Depois de passar pelo início de carreira de Ademir da Guia e revelar a surpresa de Jules Rimet na entrega da taça de Copa do Mundo de 1950, Cássio Loredano continua a série de pérolas esportivas Fotografia falada, nascida de pesquisas no acervo fotográfico dos Diários Associados, lembrando os primeiros tempos do maior ponta-direita da história: Garrincha.
Gualicho
Quem é aquele menino endiabrado ali no treino, com as duas pernas tortas para o mesmo lado (genuvaro e genuvalgo ao mesmo tempo, a direita, mais curta, para dentro, a esquerda para fora)? Cada qual ouve o que quer, e o repórter do Diário da Noite carioca quis ouvir Gualicho. E assim saiu o nome do moleque na edição de 14 de outubro de 1953 do jornal. Nome que estava no ouvido da cidade toda: o mesmo de um cavalo argentino que dois meses antes fora bicampeão do Grande Prêmio Brasil.

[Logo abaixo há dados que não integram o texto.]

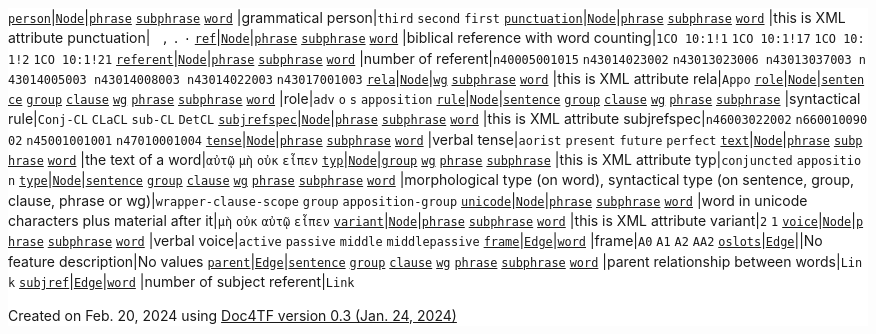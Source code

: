 [`person`](person.md#readme)|[`Node`](featurebytype.md#node)|[`phrase`](featurebynodetype.md#phrase) [`subphrase`](featurebynodetype.md#subphrase) [`word`](featurebynodetype.md#word) |grammatical person|`third` `second` `first`
[`punctuation`](punctuation.md#readme)|[`Node`](featurebytype.md#node)|[`phrase`](featurebynodetype.md#phrase) [`subphrase`](featurebynodetype.md#subphrase) [`word`](featurebynodetype.md#word) |this is XML attribute punctuation|` ` `,` `.` `·`
[`ref`](ref.md#readme)|[`Node`](featurebytype.md#node)|[`phrase`](featurebynodetype.md#phrase) [`subphrase`](featurebynodetype.md#subphrase) [`word`](featurebynodetype.md#word) |biblical reference with word counting|`1CO 10:1!1` `1CO 10:1!17` `1CO 10:1!2` `1CO 10:1!21`
[`referent`](referent.md#readme)|[`Node`](featurebytype.md#node)|[`phrase`](featurebynodetype.md#phrase) [`subphrase`](featurebynodetype.md#subphrase) [`word`](featurebynodetype.md#word) |number of referent|`n40005001015` `n43014023002` `n43013023006 n43013037003 n43014005003 n43014008003 n43014022003` `n43017001003`
[`rela`](rela.md#readme)|[`Node`](featurebytype.md#node)|[`wg`](featurebynodetype.md#wg) [`subphrase`](featurebynodetype.md#subphrase) [`word`](featurebynodetype.md#word) |this is XML attribute rela|`Appo`
[`role`](role.md#readme)|[`Node`](featurebytype.md#node)|[`sentence`](featurebynodetype.md#sentence) [`group`](featurebynodetype.md#group) [`clause`](featurebynodetype.md#clause) [`wg`](featurebynodetype.md#wg) [`phrase`](featurebynodetype.md#phrase) [`subphrase`](featurebynodetype.md#subphrase) [`word`](featurebynodetype.md#word) |role|`adv` `o` `s` `apposition`
[`rule`](rule.md#readme)|[`Node`](featurebytype.md#node)|[`sentence`](featurebynodetype.md#sentence) [`group`](featurebynodetype.md#group) [`clause`](featurebynodetype.md#clause) [`wg`](featurebynodetype.md#wg) [`phrase`](featurebynodetype.md#phrase) [`subphrase`](featurebynodetype.md#subphrase) |syntactical rule|`Conj-CL` `CLaCL` `sub-CL` `DetCL`
[`subjrefspec`](subjrefspec.md#readme)|[`Node`](featurebytype.md#node)|[`phrase`](featurebynodetype.md#phrase) [`subphrase`](featurebynodetype.md#subphrase) [`word`](featurebynodetype.md#word) |this is XML attribute subjrefspec|`n46003022002` `n66001009002` `n45001001001` `n47010001004`
[`tense`](tense.md#readme)|[`Node`](featurebytype.md#node)|[`phrase`](featurebynodetype.md#phrase) [`subphrase`](featurebynodetype.md#subphrase) [`word`](featurebynodetype.md#word) |verbal tense|`aorist` `present` `future` `perfect`
[`text`](text.md#readme)|[`Node`](featurebytype.md#node)|[`phrase`](featurebynodetype.md#phrase) [`subphrase`](featurebynodetype.md#subphrase) [`word`](featurebynodetype.md#word) |the text of a word|`αὐτῷ` `μὴ` `οὐκ` `εἶπεν`
[`typ`](typ.md#readme)|[`Node`](featurebytype.md#node)|[`group`](featurebynodetype.md#group) [`wg`](featurebynodetype.md#wg) [`phrase`](featurebynodetype.md#phrase) [`subphrase`](featurebynodetype.md#subphrase) |this is XML attribute typ|`conjuncted` `apposition`
[`type`](type.md#readme)|[`Node`](featurebytype.md#node)|[`sentence`](featurebynodetype.md#sentence) [`group`](featurebynodetype.md#group) [`clause`](featurebynodetype.md#clause) [`wg`](featurebynodetype.md#wg) [`phrase`](featurebynodetype.md#phrase) [`subphrase`](featurebynodetype.md#subphrase) [`word`](featurebynodetype.md#word) |morphological type (on word), syntactical type (on sentence, group, clause, phrase or wg)|`wrapper-clause-scope` `group` `apposition-group`
[`unicode`](unicode.md#readme)|[`Node`](featurebytype.md#node)|[`phrase`](featurebynodetype.md#phrase) [`subphrase`](featurebynodetype.md#subphrase) [`word`](featurebynodetype.md#word) |word in unicode characters plus material after it|`μὴ` `οὐκ` `αὐτῷ` `εἶπεν`
[`variant`](variant.md#readme)|[`Node`](featurebytype.md#node)|[`phrase`](featurebynodetype.md#phrase) [`subphrase`](featurebynodetype.md#subphrase) [`word`](featurebynodetype.md#word) |this is XML attribute variant|`2` `1`
[`voice`](voice.md#readme)|[`Node`](featurebytype.md#node)|[`phrase`](featurebynodetype.md#phrase) [`subphrase`](featurebynodetype.md#subphrase) [`word`](featurebynodetype.md#word) |verbal voice|`active` `passive` `middle` `middlepassive`
[`frame`](frame.md#readme)|[`Edge`](featurebytype.md#edge)|[`word`](featurebynodetype.md#word) |frame|`A0` `A1` `A2` `AA2`
[`oslots`](oslots.md#readme)|[`Edge`](featurebytype.md#edge)||No feature description|No values
[`parent`](parent.md#readme)|[`Edge`](featurebytype.md#edge)|[`sentence`](featurebynodetype.md#sentence) [`group`](featurebynodetype.md#group) [`clause`](featurebynodetype.md#clause) [`wg`](featurebynodetype.md#wg) [`phrase`](featurebynodetype.md#phrase) [`subphrase`](featurebynodetype.md#subphrase) [`word`](featurebynodetype.md#word) |parent relationship between words|`Link`
[`subjref`](subjref.md#readme)|[`Edge`](featurebytype.md#edge)|[`word`](featurebynodetype.md#word) |number of subject referent|`Link`


Created on Feb. 20, 2024 using [Doc4TF  version 0.3 (Jan. 24, 2024)](https://github.com/tonyjurg/Doc4TF)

Em 10 de novembro do ano seguinte a foto saiu de novo no jornal, mas aí já com o apelido certo: Garrincha. Depois devem ter precisado de falar só de Dino e Vinicius, seus colegas de foto, e cortaram da imagem o futuro bicampeão mundial, então já com 21 anos, o maior craque da história do Botafogo, titular óbvio da seleção brasileira de todos os tempos, o maior ponta-direita surgido desde sempre. Febre alta e dor de cabeça, pesadelo das defesas adversárias, o homem que obrigou a crônica a inventar o verbo “parafusar”, isto é, imobilizar dois ou três zagueiros na lateral esquerda. Manoel Francisco dos Santos, na pia batismal.
Numa das fotos de treino ele aparece ao lado de Didi; na outra, o mais baixinho, ladeando com Nílton Santos o “príncipe” Danilo, de camisa listrada. Na de jogo, está a linha de calções e meiões brancos, com o garoto ao lado do veterano Geninho.
(Ilustração: é 29 de junho de 1958 à tarde. Os suecos, jogando em casa, tinham feito 1 a 0. Didi foi buscar a bola no fundo do gol e caminhou impertérrito para o centro, centurião conduzindo a águia legionária. Perguntaram-lhe depois em que pensava ele ali, naquele transe. Respondeu que só tinha uma ideia, “entregar o couro ao Mané”. Foi o que fez e o que se viu, foi a salvação da lavoura. O cronista alemão Willy Meisl nunca entendeu como Garrincha, em lugar de procurar evitá-lo, passar logo a bola ou centrar, enfim, livrar-se da bola, ao contrário, avançava em altíssima velocidade diretamente para cima de Axbom, aquele guarda-roupa que era o lateral sueco. Com dois centros seus da linha de fundo, idênticos, Vavá virou o jogo e deu-se o pânico nas hostes. Fosse em Estocolmo ou onde fosse, o cara se sentia no campinho de Pau Grande, na sua Raiz da Serra.)